Exercise prompt —
Reproduce the records precisely. Omit every picture.

Collected data —
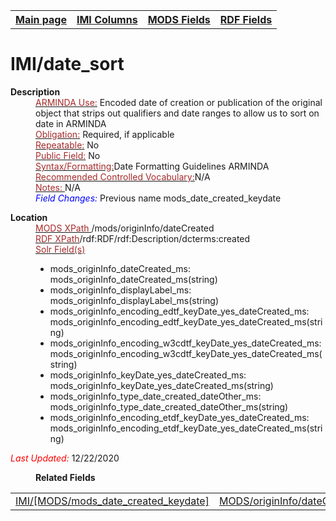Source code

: <html>

<body>
<table style="width:100%">
  <tr>
    <th><a href="index.md">Main page</a></th>
	<th><a href="IMI.md">IMI Columns</a></th>
    <th><a href="MODS.md">MODS Fields</a></th>
    <th><a href="RDF.md">RDF Fields</a></th>
  </tr>
</table>
<h1>IMI/date_sort</h1>
<dl>
  <dt><b>Description</b></dt>
  <dd><ins><font color="brown">ARMINDA Use:</font></ins>   Encoded date of creation or publication of the original object that strips out qualifiers and date ranges to allow us to sort on date in ARMINDA  </dd>
  <dd><ins><font color="brown">Obligation:</font></ins>  Required, if applicable</dd>
  <dd><ins><font color="brown">Repeatable:</font></ins> No</dd>
  <dd><ins><font color="brown">Public Field:</font></ins> No</dd>
  <dd><ins><font color="brown">Syntax/Formatting:</font></ins>Date Formatting Guidelines ARMINDA</dd>
  <dd><ins><font color="brown">Recommended Controlled Vocabulary:</font></ins>N/A</dd>
  <dd><ins><font color="brown">Notes: </font></ins>N/A</dd>
  <dd><font color="blue"><i>Field Changes: </i></font>Previous name mods_date_created_keydate</dd>
</dl>
<dl>
    <dt><b>Location</b></dt>
		<dd> <ins><font color="brown">MODS XPath </font></ins>/mods/originInfo/dateCreated</dd>
		<dd> <ins><font color="brown">RDF XPath</font></ins>/rdf:RDF/rdf:Description/dcterms:created</dd>
		<dd> <ins><font color="brown">Solr Field(s)</font></ins>
			<ul>
				<li>  mods_originInfo_dateCreated_ms: mods_originInfo_dateCreated_ms(string)</li>
				<li>  mods_originInfo_displayLabel_ms: mods_originInfo_displayLabel_ms(string)</li>
				<li>  mods_originInfo_encoding_edtf_keyDate_yes_dateCreated_ms: mods_originInfo_encoding_edtf_keyDate_yes_dateCreated_ms(string)</li>
				<li>  mods_originInfo_encoding_w3cdtf_keyDate_yes_dateCreated_ms: mods_originInfo_encoding_w3cdtf_keyDate_yes_dateCreated_ms(string)</li>
				<li>  mods_originInfo_keyDate_yes_dateCreated_ms: mods_originInfo_keyDate_yes_dateCreated_ms(string)</li>
				<li>  mods_originInfo_type_date_created_dateOther_ms: mods_originInfo_type_date_created_dateOther_ms(string)</li>
				<li>  mods_originInfo_encoding_etdf_keyDate_yes_dateCreated_ms: mods_originInfo_encoding_etdf_keyDate_yes_dateCreated_ms(string)</li>
			</ul>
		</dd>
</dl>
	<p><font color="red"><i>Last Updated: </i></font>12/22/2020</p>
<dl>
	<dd><b>Related Fields</b></dd>
		<table>
			<td><a href="imi.mods_date_created_keydate.md">IMI/[MODS/mods_date_created_keydate]</a></td>
			<td><a href="mods.originInfo.dateCreated.md">MODS/originInfo/dateCreated</a></td>
			<td><a href="rdf.dcterms.created.md">RDF/dcterms:created</a></td>
		</table>
</dl>
</body>
</html>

Response box —
Source code

: <html>

<body>
<table style="width:100%">
  <tr>
    <th><a href="index.md">Main page</a></th>
	<th><a href="IMI.md">IMI Columns</a></th>
    <th><a href="MODS.md">MODS Fields</a></th>
    <th><a href="RDF.md">RDF Fields</a></th>
  </tr>
</table>
<h1>IMI/date_sort</h1>
<dl>
  <dt><b>Description</b></dt>
  <dd><ins><font color="brown">ARMINDA Use:</font></ins>   Encoded date of creation or publication of the original object that strips out qualifiers and date ranges to allow us to sort on date in ARMINDA  </dd>
  <dd><ins><font color="brown">Obligation:</font></ins>  Required, if applicable</dd>
  <dd><ins><font color="brown">Repeatable:</font></ins> No</dd>
  <dd><ins><font color="brown">Public Field:</font></ins> No</dd>
  <dd><ins><font color="brown">Syntax/Formatting:</font></ins>Date Formatting Guidelines ARMINDA</dd>
  <dd><ins><font color="brown">Recommended Controlled Vocabulary:</font></ins>N/A</dd>
  <dd><ins><font color="brown">Notes: </font></ins>N/A</dd>
  <dd><font color="blue"><i>Field Changes: </i></font>Previous name mods_date_created_keydate</dd>
</dl>
<dl>
    <dt><b>Location</b></dt>
		<dd> <ins><font color="brown">MODS XPath </font></ins>/mods/originInfo/dateCreated</dd>
		<dd> <ins><font color="brown">RDF XPath</font></ins>/rdf:RDF/rdf:Description/dcterms:created</dd>
		<dd> <ins><font color="brown">Solr Field(s)</font></ins>
			<ul>
				<li>  mods_originInfo_dateCreated_ms: mods_originInfo_dateCreated_ms(string)</li>
				<li>  mods_originInfo_displayLabel_ms: mods_originInfo_displayLabel_ms(string)</li>
				<li>  mods_originInfo_encoding_edtf_keyDate_yes_dateCreated_ms: mods_originInfo_encoding_edtf_keyDate_yes_dateCreated_ms(string)</li>
				<li>  mods_originInfo_encoding_w3cdtf_keyDate_yes_dateCreated_ms: mods_originInfo_encoding_w3cdtf_keyDate_yes_dateCreated_ms(string)</li>
				<li>  mods_originInfo_keyDate_yes_dateCreated_ms: mods_originInfo_keyDate_yes_dateCreated_ms(string)</li>
				<li>  mods_originInfo_type_date_created_dateOther_ms: mods_originInfo_type_date_created_dateOther_ms(string)</li>
				<li>  mods_originInfo_encoding_etdf_keyDate_yes_dateCreated_ms: mods_originInfo_encoding_etdf_keyDate_yes_dateCreated_ms(string)</li>
			</ul>
		</dd>
</dl>
	<p><font color="red"><i>Last Updated: </i></font>12/22/2020</p>
<dl>
	<dd><b>Related Fields</b></dd>
		<table>
			<td><a href="imi.mods_date_created_keydate.md">IMI/[MODS/mods_date_created_keydate]</a></td>
			<td><a href="mods.originInfo.dateCreated.md">MODS/originInfo/dateCreated</a></td>
			<td><a href="rdf.dcterms.created.md">RDF/dcterms:created</a></td>
		</table>
</dl>
</body>
</html>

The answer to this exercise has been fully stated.